Though it was not the artist’s lone filmmaking effort, Gabriel stands as her only completed cinematic work. [ii] Consequently, the question of how it should be understood in the larger context of Martin’s legacy has been a topic of debate among critics and authorities on the artist, with some, like Rosalind Krauss, dismissing the film; by contrast, Glimcher describes it as, “inextricable from the corpus of her oeuvre.”

Martin spent her early years in a Canadian prairie town, and later settled in the high desert of New Mexico—expansive, flat topographies that many, including Martin biographer Nancy Princenthal, read in the artist’s abstract paintings:

“The slow rhythms of mostly horizontal bands shift with the chromatic variations, now unmistakably responsive to the light and landscape of the high desert (vigorously though Martin would deny it).” [iii]

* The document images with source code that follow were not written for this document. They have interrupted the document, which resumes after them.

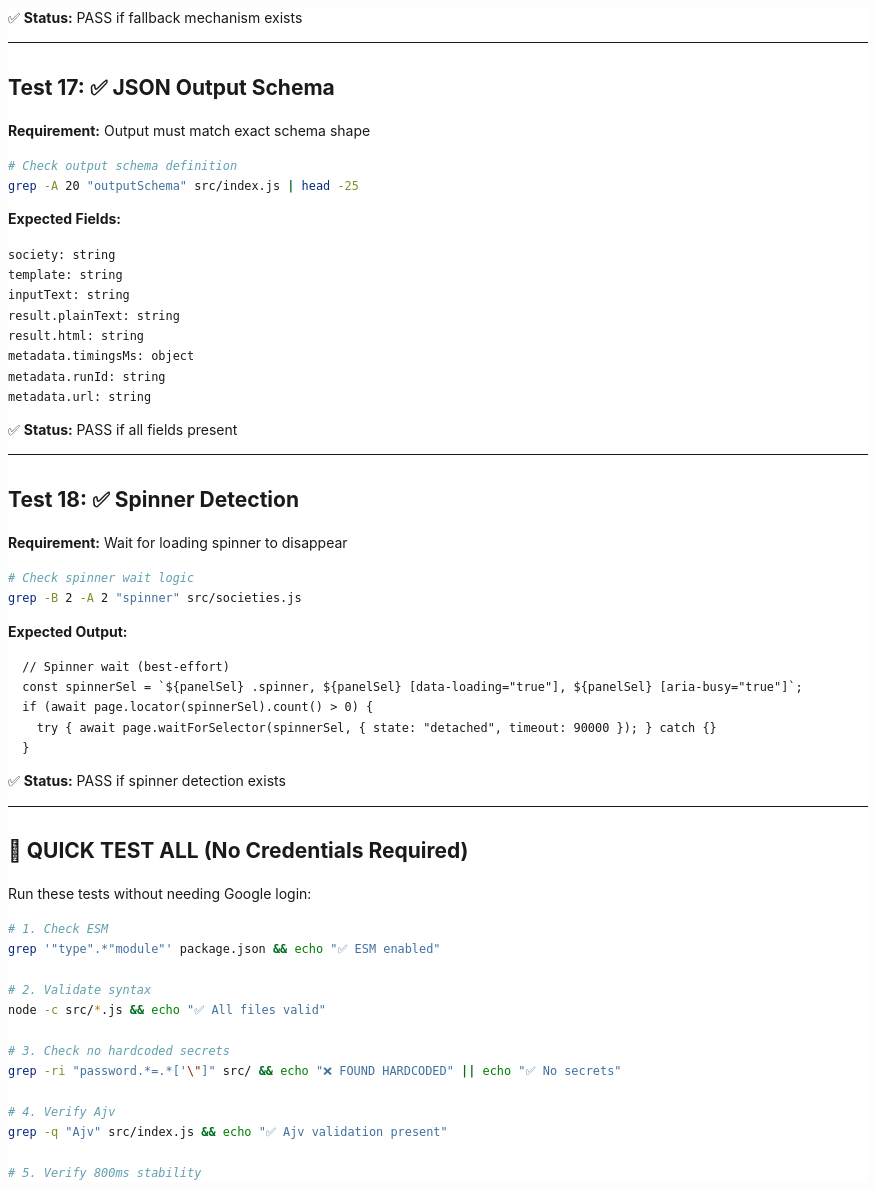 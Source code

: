 ✅ **Status:** PASS if fallback mechanism exists

---

## Test 17: ✅ JSON Output Schema
**Requirement:** Output must match exact schema shape

```bash
# Check output schema definition
grep -A 20 "outputSchema" src/index.js | head -25
```

**Expected Fields:**
```
society: string
template: string
inputText: string
result.plainText: string
result.html: string
metadata.timingsMs: object
metadata.runId: string
metadata.url: string
```

✅ **Status:** PASS if all fields present

---

## Test 18: ✅ Spinner Detection
**Requirement:** Wait for loading spinner to disappear

```bash
# Check spinner wait logic
grep -B 2 -A 2 "spinner" src/societies.js
```

**Expected Output:**
```
  // Spinner wait (best-effort)
  const spinnerSel = `${panelSel} .spinner, ${panelSel} [data-loading="true"], ${panelSel} [aria-busy="true"]`;
  if (await page.locator(spinnerSel).count() > 0) {
    try { await page.waitForSelector(spinnerSel, { state: "detached", timeout: 90000 }); } catch {}
  }
```

✅ **Status:** PASS if spinner detection exists

---

## 🎯 QUICK TEST ALL (No Credentials Required)

Run these tests without needing Google login:

```bash
# 1. Check ESM
grep '"type".*"module"' package.json && echo "✅ ESM enabled"

# 2. Validate syntax
node -c src/*.js && echo "✅ All files valid"

# 3. Check no hardcoded secrets
grep -ri "password.*=.*['\"]" src/ && echo "❌ FOUND HARDCODED" || echo "✅ No secrets"

# 4. Verify Ajv
grep -q "Ajv" src/index.js && echo "✅ Ajv validation present"

# 5. Verify 800ms stability
```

Indeed, Martin repeatedly denied the notion that landscape was an important theme in her paintings, [iv] yet Gabriel is a deep immersion into the light, color, and textures of the landscapes she filmed. Consequently for Krauss, who rejects the idea that landscape underpins Martin’s compositions, Gabriel is not simply an outlier, but a piece that presents an unhelpful cul de sac in the discourse around the artist:

“It is not a work Martin herself gives any indication of wanting to bracket away from the rest of her art. Yet it should be. For Gabriel constructs a reading of Martin’s own work as crypto-landscape…” [v]

As Krauss notes, there is no evidence to suggest that Martin had reservations about Gabriel—in fact, as many authorities on her art have noted, the artist consistently destroyed those artworks that she felt were unsuccessful—exactly what she did in the case of her second (and only other) film. [vi] On the contrary, there is strong reason to believe that Martin saw Gabriel as an important addition to her creative output. In 1976, while meeting with Glimcher in New York, Martin made a point of telling him where she had stored the film’s footage and negatives and asked that he work to secure a commercial release for the film in the event that something should happen to her. But while all of this supports the idea that Martin considered the piece successful, it doesn’t address the question of how it fits into her body of work as a whole.

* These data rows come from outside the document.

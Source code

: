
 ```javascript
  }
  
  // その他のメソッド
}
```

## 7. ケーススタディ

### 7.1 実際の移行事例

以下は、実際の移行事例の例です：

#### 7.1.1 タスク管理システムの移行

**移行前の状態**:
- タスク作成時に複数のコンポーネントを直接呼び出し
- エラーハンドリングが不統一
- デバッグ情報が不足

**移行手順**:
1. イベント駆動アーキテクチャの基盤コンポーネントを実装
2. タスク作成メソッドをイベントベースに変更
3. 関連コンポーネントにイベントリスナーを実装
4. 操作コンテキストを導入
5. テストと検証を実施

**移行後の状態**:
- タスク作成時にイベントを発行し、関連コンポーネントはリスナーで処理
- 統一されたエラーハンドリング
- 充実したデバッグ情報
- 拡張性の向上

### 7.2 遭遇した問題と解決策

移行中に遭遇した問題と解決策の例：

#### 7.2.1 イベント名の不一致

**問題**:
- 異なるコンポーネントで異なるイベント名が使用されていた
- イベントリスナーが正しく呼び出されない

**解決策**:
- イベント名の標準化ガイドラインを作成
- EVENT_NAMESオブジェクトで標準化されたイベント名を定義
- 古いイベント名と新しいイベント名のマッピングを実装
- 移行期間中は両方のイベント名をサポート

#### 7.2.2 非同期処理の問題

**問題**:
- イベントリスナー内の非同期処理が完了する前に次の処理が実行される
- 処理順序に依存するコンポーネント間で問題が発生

On this point, Martin drew a straight line between the film and her paintings, saying, ”’I thought my movie was going to be about happiness, but when I saw it finished, it turned out to be about joy – the same thing my paintings are about.’” [vii]

Bill Katz, Agnes Martin, and Peter Mayne during the filming of Gabriel on Mount Wheeler, near Taos, New Mexico, in the summer of 1976. Photograph by Bill Katz, copyright by the photographer.

While the artist’s observation is clearly stated, it is anything but simple. Art historian Anna C. Chave relates Martin’s discussion of her work in terms of emotional states to the artist’s interest in Taoism and Buddhism. This interest, Chave says, led Martin to, “develop an idea of art as a mode of developing awareness or heightening perception, and so as a vehicle for revelation for artist and viewers alike.” [viii]

Similarly, art historian Ruth Burgon argues that it is “misleading to understand the imagery of Martin’s film as key to its relationship with her paintings – such an approach results in a dismissal of the film as a one-dimensional appendage in an otherwise complex body of work […] it is more fruitful to compare the viewing processes they respectively offer.” [ix]

Burgon points to Martin’s use of a red filter in the first moments of the film, comparing the effect of this device to the red we see when we close our eyes against bright sunlight, and the inside of our eyelids becomes strangely illuminated. For Burgon this moment is key to the film:

“Martin’s recreation of this effect invites us, right from the outset, to view this film in a highly somatic manner. The colour renders the image anti-naturalistic, since it is bathed in red, but at the same time the device roots the image in the viewer’s body.” [x]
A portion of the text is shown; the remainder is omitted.